INCONSISTENT HASH | manager node and other nodes.

Question

INCONSISTENT HASH | manager node and other nodes.

varuntanwar opened this issue 5 years ago · comments

Hi,

We have 3 Nodes running.
LEOFS version: 1.3.8-1

root@prd-leofs001:/home/varun.tanwar# leofs-adm status
 [System Confiuration]
-----------------------------------+----------
 Item                              | Value
-----------------------------------+----------
 Basic/Consistency level
-----------------------------------+----------
                    system version | 1.3.8
                        cluster Id | leofs_1
                             DC Id | dc_1
                    Total replicas | 2
          number of successes of R | 1
          number of successes of W | 1
          number of successes of D | 1
 number of rack-awareness replicas | 0
                         ring size | 2^128
-----------------------------------+----------
 Multi DC replication settings
-----------------------------------+----------
 [mdcr] max number of joinable DCs | 2
 [mdcr] total replicas per a DC    | 1
 [mdcr] number of successes of R   | 1
 [mdcr] number of successes of W   | 1
 [mdcr] number of successes of D   | 1
-----------------------------------+----------
 Manager RING hash
-----------------------------------+----------
                 current ring-hash |
                previous ring-hash |
-----------------------------------+----------

 [State of Node(s)]
-------+--------------------------------------------+--------------+----------------+----------------+----------------------------
 type  |                    node                    |    state     |  current ring  |   prev ring    |          updated at
-------+--------------------------------------------+--------------+----------------+----------------+----------------------------
  S    | storage_0@prd-leofs001         | running      | e92344d1       | e92344d1       | 2019-09-16 16:05:13 +0550
  S    | storage_1@prd-leofs002         | running      | e92344d1       | e92344d1       | 2019-09-16 15:33:49 +0550
  S    | storage_2@prd-leofs003         | running      | e92344d1       | e92344d1       | 2019-09-16 15:34:27 +0550
  G    | gateway_http@prd-leofs003      | running      | e92344d1       | e92344d1       | 2019-09-16 15:35:27 +0550
  G    | gateway_s3@prd-leofs001        | running      | e92344d1       | e92344d1       | 2019-09-16 15:34:54 +0550
-------+--------------------------------------------+--------------+----------------+----------------+----------------------------

I have tried restarting all services (stop gateway -> stop storage -> stop manager then start in the reverse order : manager -> storage -> gateway).

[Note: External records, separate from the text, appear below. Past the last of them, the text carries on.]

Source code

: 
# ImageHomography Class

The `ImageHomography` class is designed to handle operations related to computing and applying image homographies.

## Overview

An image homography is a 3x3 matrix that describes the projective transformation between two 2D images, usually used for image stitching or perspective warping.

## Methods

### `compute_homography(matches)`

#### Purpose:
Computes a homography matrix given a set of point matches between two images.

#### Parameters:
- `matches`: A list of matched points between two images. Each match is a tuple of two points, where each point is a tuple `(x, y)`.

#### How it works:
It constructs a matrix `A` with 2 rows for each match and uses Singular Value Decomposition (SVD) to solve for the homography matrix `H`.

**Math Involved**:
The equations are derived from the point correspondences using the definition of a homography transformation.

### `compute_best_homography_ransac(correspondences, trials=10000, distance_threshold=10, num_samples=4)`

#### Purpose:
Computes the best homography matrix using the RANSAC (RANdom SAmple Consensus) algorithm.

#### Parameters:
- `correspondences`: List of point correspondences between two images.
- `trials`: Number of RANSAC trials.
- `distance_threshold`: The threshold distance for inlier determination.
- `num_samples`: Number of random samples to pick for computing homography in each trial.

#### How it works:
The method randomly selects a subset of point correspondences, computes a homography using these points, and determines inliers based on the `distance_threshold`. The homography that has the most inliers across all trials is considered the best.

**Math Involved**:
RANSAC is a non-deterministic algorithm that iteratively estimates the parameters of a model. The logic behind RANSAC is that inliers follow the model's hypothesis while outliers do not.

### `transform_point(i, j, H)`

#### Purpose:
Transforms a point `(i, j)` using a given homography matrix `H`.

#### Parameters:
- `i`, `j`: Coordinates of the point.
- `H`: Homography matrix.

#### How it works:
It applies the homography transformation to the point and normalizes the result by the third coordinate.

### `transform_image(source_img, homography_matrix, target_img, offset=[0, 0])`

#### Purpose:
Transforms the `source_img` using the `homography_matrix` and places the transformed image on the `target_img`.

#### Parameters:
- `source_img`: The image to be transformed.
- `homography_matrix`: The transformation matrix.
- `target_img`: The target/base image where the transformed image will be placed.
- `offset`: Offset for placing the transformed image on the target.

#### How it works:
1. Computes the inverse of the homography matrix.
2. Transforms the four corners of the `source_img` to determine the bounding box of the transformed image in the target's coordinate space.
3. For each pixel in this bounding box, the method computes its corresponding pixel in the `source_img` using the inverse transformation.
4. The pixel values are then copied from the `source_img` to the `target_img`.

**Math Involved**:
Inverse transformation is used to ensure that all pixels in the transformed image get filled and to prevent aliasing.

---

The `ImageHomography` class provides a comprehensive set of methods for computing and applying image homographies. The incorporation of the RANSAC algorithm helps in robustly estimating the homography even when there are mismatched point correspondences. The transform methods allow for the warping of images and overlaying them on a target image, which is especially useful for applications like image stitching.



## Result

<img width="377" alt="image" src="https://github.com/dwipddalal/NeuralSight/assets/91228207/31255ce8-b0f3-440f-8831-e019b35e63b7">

When I run where-is command, I getting following error:

leofs-adm whereis s3:///
[ERROR] Could not get ring

When I configure the s3cmd, I get following error:

Test access with supplied credentials? [Y/n] y
Please wait, attempting to list all buckets...
ERROR: Test failed: 403 (AccessDenied): Access Denied
ERROR: Are you sure your keys have s3:ListAllMyBuckets permissions?

but when I upload file via s3cmd, it succeeds.

Yosuke Hara · Answer 1 · Wed Sep 18 2019 11:39:07 GMT+0800 (China Standard Time)

Ring may be broken as below:

 Manager RING hash
-----------------------------------+----------
                 current ring-hash |
                previous ring-hash |
-----------------------------------+----------

You need to rebuild Ring. Refer to my comments below:

#1185 (comment)

varuntanwar · Answer 2 · Wed Sep 18 2019 15:31:55 GMT+0800 (China Standard Time)

@yosukehara

On the same thread, one user mentioned that after following the steps all users and buckets disappeared.

Should we go ahead? We can't afford any data loss.

varuntanwar · Answer 3 · Thu Sep 19 2019 15:04:25 GMT+0800 (China Standard Time)

I have another question:

When I configure the s3cmd, I get following error:

Test access with supplied credentials? [Y/n] y
Please wait, attempting to list all buckets...
ERROR: Test failed: 403 (AccessDenied): Access Denied
ERROR: Are you sure your keys have s3:ListAllMyBuckets permissions?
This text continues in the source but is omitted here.